* **WHAT TO PRODUCE**
Please copy the lines below exactly, from the first one through the line showing "## Installation".

Stored data

====

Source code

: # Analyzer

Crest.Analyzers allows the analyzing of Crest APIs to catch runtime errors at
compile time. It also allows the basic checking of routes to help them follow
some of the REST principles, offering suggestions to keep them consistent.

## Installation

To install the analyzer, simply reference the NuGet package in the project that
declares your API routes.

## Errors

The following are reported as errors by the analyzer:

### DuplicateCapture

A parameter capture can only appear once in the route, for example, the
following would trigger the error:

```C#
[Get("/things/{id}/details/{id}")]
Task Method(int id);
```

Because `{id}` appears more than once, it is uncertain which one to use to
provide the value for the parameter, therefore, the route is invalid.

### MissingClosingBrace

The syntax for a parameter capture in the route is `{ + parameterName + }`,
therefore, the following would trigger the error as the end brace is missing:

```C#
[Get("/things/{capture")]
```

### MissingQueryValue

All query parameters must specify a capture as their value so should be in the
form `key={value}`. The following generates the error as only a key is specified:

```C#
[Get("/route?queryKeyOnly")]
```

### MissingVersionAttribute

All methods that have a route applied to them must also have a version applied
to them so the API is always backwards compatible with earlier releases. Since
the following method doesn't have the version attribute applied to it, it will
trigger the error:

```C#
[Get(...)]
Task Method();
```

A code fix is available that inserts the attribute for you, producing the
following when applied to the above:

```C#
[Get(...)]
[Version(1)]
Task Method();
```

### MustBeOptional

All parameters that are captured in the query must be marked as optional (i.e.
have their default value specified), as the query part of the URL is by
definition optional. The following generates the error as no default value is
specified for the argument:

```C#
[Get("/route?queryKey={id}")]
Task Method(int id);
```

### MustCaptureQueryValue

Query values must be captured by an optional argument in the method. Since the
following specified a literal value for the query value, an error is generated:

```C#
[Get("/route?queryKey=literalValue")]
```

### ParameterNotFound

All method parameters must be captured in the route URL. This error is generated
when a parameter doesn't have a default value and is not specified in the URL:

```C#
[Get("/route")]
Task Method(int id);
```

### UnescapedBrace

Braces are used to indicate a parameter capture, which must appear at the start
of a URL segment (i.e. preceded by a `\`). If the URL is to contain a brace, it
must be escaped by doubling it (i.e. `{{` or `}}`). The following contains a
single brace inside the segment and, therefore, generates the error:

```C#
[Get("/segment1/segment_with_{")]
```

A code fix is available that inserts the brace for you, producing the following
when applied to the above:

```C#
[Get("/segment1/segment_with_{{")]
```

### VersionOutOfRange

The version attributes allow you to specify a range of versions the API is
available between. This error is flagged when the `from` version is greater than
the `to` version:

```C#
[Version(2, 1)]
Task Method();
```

====

* **REPLY**
Source code

: # Analyzer

Crest.Analyzers allows the analyzing of Crest APIs to catch runtime errors at
compile time. It also allows the basic checking of routes to help them follow
some of the REST principles, offering suggestions to keep them consistent.

## Installation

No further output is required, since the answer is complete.